This post and the full series has been elaborated jointly with Ana Isabel Prieto, Sergio Villanueva and Luis Búrdalo.
In the previous article we commented on the difficulty faced by Threat Hunting analysts as a result of the high number of domains registered daily by an organization. This makes it difficult to analyze and locate potentially malicious domains, which may go unnoticed among so much traffic. For this reason, in an attempt to facilitate the analyst’s task, the use of alternative techniques based on Machine Learning is proposed. Before presenting the different tests performed, the article introduces the algorithms to be used for the detection of anomalies in the domains.
To begin with, it is necessary to comment that having a large and varied database is fundamental for a model to be able to detect potentially malicious domains reliably, since its parameters are going to be adjusted in an environment that must be similar to the real one.
However, there is great difficulty in identifying patterns in high-dimensional data, and even more difficulty in representing such data graphically and expressing them in a way that highlights their similarities and differences. This is where the need arises to use a powerful data analysis tool such as PCA (Principal Components Analysis).
The main objective of PCA is to transform a large set of variables into a smaller one that contains most of the original information. To do this, new dummy variables (principal components) are created in the directions of maximum variance from the linear combination of the original variables, so that each principal component contains the weights of each of the original characteristics. In addition, these new variables are not correlated among themselves, and are calculated according to the amount of variability they explain, so that the first principal component is the one that explains the most variability in the original data.
Moreover, since each of the principal components is a linear combination of the original variables, this allows us to know which original variables are more important in each principal component and, therefore, to identify which variable or variables have contributed to the fact that, for example, a certain domain is different from the rest [2].
To reduce the dimensionality of the problem, a PCA is applied to the original database of domains with their extracted lexical features, in order to extract as many principal components (PC) as necessary to explain 95% of the variability of the data.
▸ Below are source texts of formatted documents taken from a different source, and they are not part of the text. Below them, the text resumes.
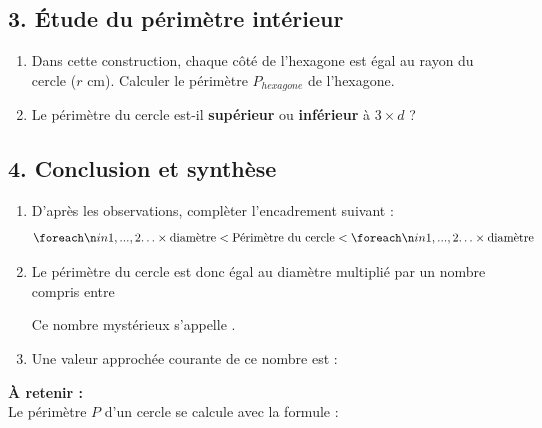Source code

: \documentclass[a4paper]{book}
\begin{document}
    
    \subsection*{3. Étude du périmètre intérieur}
    \begin{enumerate}
        \item Dans cette construction, chaque côté de l'hexagone est égal au rayon du cercle ($r$ cm). Calculer le périmètre $P_{hexagone}$ de l'hexagone.
        
        \dotfill
        
        \item Le périmètre du cercle est-il \textbf{supérieur} ou \textbf{inférieur} à $3 \times d$ ?

        \dotfill
    \end{enumerate}
    
    
    \subsection*{4. Conclusion et synthèse}
    \begin{enumerate}
        \item D'après les observations, complèter l'encadrement suivant :
        \[ \points[2] \times \text{diamètre} < \text{Périmètre du cercle} < \points[2] \times \text{diamètre} \]
        
        \item Le périmètre du cercle est donc égal au diamètre multiplié par un nombre compris entre \points[5]

        \medskip
        
        Ce nombre mystérieux s'appelle \points[6].

        \medskip
        
        \item Une valeur approchée courante de ce nombre est : \points[6]
    \end{enumerate}
    
    \vspace{1cm}
    \begin{center}
        \textbf{À retenir :} \\
        Le périmètre $P$ d'un cercle se calcule avec la formule : \\

    \end{center}
\end{document}
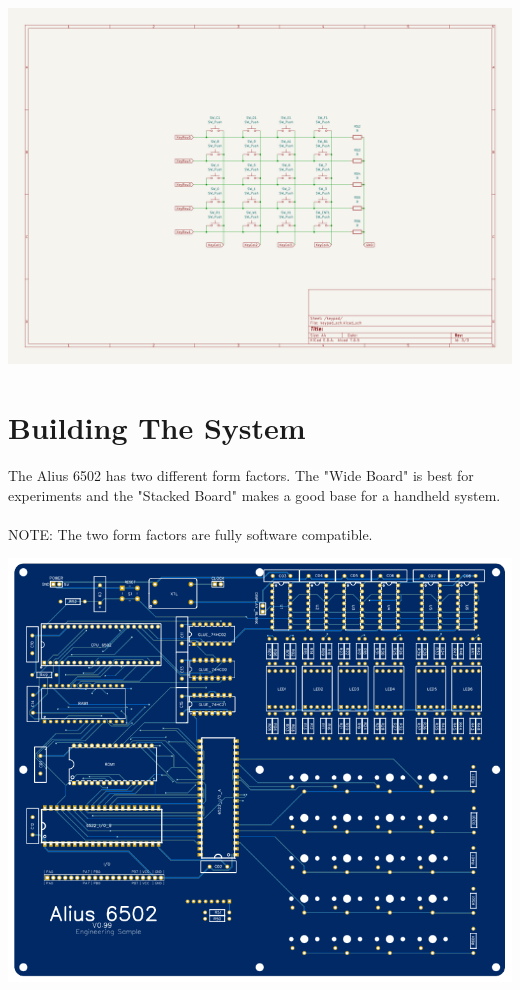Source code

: \documentclass{ol-softwaremanual}
\begin{document}
\begin{ffcode}
\begin{center}
\includegraphics[angle=90,origin=c, width=14.1cm]{Keypad.PNG}
\end{center}

\pagebreak

\section{Building The System}
The Alius 6502 has two different form factors.  The "Wide Board" is best for experiments and the "Stacked Board" makes a good base for a handheld system.\\
\\
NOTE: The two form factors are fully software compatible.\\

\begin{center}
\includegraphics[width=14cm]{Wide_Board.PNG}


\end{center}
\end{ffcode}
\end{document}

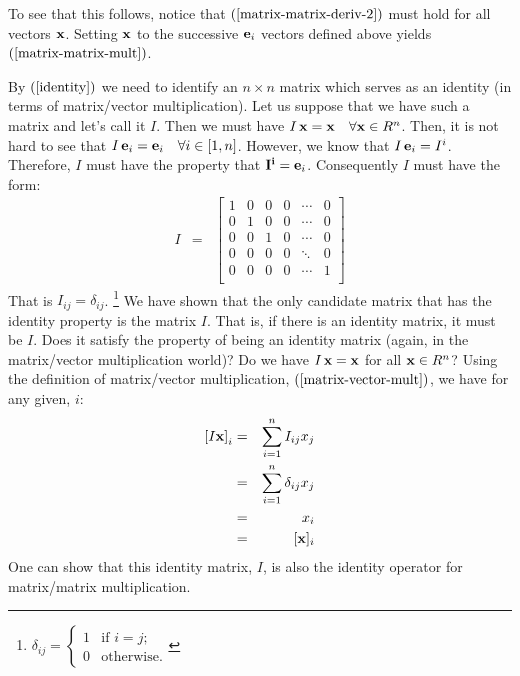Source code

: \documentclass{article}
\begin{document}
To see that this follows, notice that $(\ref{matrix-matrix-deriv-2})$ must hold for all
vectors ${\bf x}$. Setting ${\bf x}$ to the successive ${\bf e}_i$ vectors defined
above yields $(\ref{matrix-matrix-mult})$.


By $(\ref{identity})$ we need to identify an $n \times n$ matrix which serves as an
identity (in terms of matrix/vector multiplication).
Let us suppose that we have such a matrix and let's call it $I$.
Then we must have $I \, {\bf x} = {\bf x} \quad \forall {\bf x} \in R^n$. 
Then, it is not hard
to see that $I \, {\bf e}_{i} = {\bf e}_i \quad \forall i \in [1, n]$. 
However, we know that $I \, {\bf e}_i = I^i$. Therefore, $I$
must have the property that ${\bf I^i} = {\bf e}_i$. Consequently $I$ must have the form:
\begin{eqnarray}
  I & = & \left[
      \begin{array}{cccccc}
        1 & 0 & 0 & 0 & \cdots & 0 \\
        0 & 1 & 0 & 0 & \cdots & 0 \\
        0 & 0 & 1 & 0 & \cdots & 0 \\
        0 & 0 & 0 & 0 & \ddots & 0 \\
        0 & 0 & 0 & 0 & \cdots & 1 \\
      \end{array}
  \right]
\end{eqnarray}
That is $I_{ij} = \delta_{ij}$.%
\footnote{$\delta_{ij} = \left\{\begin{array}{ll}
                                 1 & \text{if $i = j$;} \\
                                 0 & \text{otherwise.}
                               \end{array} \right.$}
We have shown that the only candidate matrix that has the identity property is the
matrix $I$. That is, if there is an identity matrix, it must be $I$. Does it satisfy
the property of being an identity matrix (again, in the matrix/vector multiplication world)?
Do we have $I \, {\bf x} = {\bf x}$ for all ${\bf x} \in R^n$?
Using the definition of matrix/vector multiplication, $(\ref{matrix-vector-mult})$, we
have for any given, $i$:
\begin{eqnarray}
  \left[I {\bf x}\right]_i & = & \sum_{i=1}^n I_{ij} x_j \nonumber \\
                           & = & \sum_{i=1}^n \delta_{ij} x_j \nonumber \\
                           & = & x_i \nonumber \\
                           & = & [{\bf x}]_i
\end{eqnarray}
One can show that this identity matrix, $I$, is also the identity operator for
matrix/matrix multiplication.
\end{document}
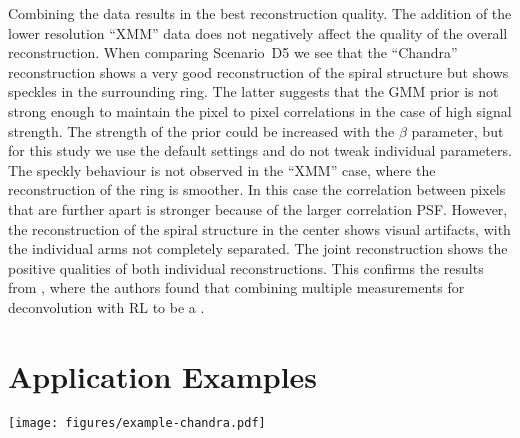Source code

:\documentclass[twocolumn, linenumbers]{aastex631}
\newcommand{\chandra}{\textit{Chandra}~}
\newcommand{\jolideco}{\textit{Jolideco}~}
\begin{document}
    Combining the data results in the best reconstruction quality. The addition of the lower resolution \enquote{XMM} data does not negatively affect the quality of the overall reconstruction. When comparing Scenario~D5 we see that the \enquote{Chandra} reconstruction shows a very good reconstruction of the spiral structure but shows speckles in the surrounding ring. The latter suggests that the GMM prior is not strong enough to maintain the pixel to pixel correlations in the case of high signal strength. The strength of the prior could be increased with the $\beta$ parameter, but for this study we use the default settings and do not tweak individual parameters. The speckly behaviour is not observed in the \enquote{XMM} case, where the reconstruction of the ring is smoother. In this case the correlation between pixels that are further apart is stronger because of the larger correlation PSF. However, the reconstruction of the spiral structure in the center shows visual artifacts, with the individual arms not completely separated. The joint reconstruction shows the positive qualities of both individual reconstructions. This confirms the results from \cite{Ingaramo2014}, where the authors found that combining multiple measurements for deconvolution with RL to be a .

    \section{Application Examples}
    \begin{figure*}
        \begin{centering}
            \texttt{[image: figures/example-chandra.pdf]}
            \caption{
               \jolideco result with the JWST patch prior for \chandra observations of SNR \textit{1E~0102.2–7219}. The bottom left image shows the summed counts from 25 observations. The bottom right image  shows the the \jolideco deconvolution. The flux is given as a counts rate relative to obsID 1308. The panels \textit{Zoom A}, \textit{Zoom B} and \textit{Zoom C} show a zoomed-in version of three example regions in the SNR, marked with the white rectangles in the large images. The colormap and scale used in the zoom insets is the same as used for the larger images.
            }
            \label{fig:example-chandra}
        \end{centering}
    \end{figure*}
\end{document}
These new variables are then used by the unsupervised classification models to label each domain as “normal” or “anomalous”.
The unsupervised algorithms chosen in this case for the detection of anomalous domains have been two: Isolation Forest and One-Class SVM.
Isolation Forest
The first of the algorithms considered in this study is Isolation Forest [3]. This algorithm would fall within the family of decision trees, since it combines the performance of a set of “if-else” classifiers. By means of random cuts on the variables of the dataset, these classifiers isolate the different observations of the dataset, assigning to each one the average number of cuts necessary for its total isolation. Isolation Forest is based on the premise that those observations with more peculiar characteristics will be isolated more quickly from the rest of the data, thus requiring fewer partitions for their isolation [3].
One Class SVM
The second algorithm considered in this study is One Class SVM [5]. It is an extension of the classical support vector machines for the case of unlabeled data. Here, instead of separating two classes by means of a hyperplane in the feature space, what is attempted is to frame the data sample within a minimum volume hypersphere, so that the outermost points that are left out are considered outliers [5].
What is considered anomalous?
It is important to note that these algorithms classify as anomalous those elements that are significantly different from the rest, which is not always because they are malicious. For example, if the activity of different users within an organization were monitored, the behavior of system administrators might appear to be anomalous simply because they perform specific tasks that are very different from those of other employees.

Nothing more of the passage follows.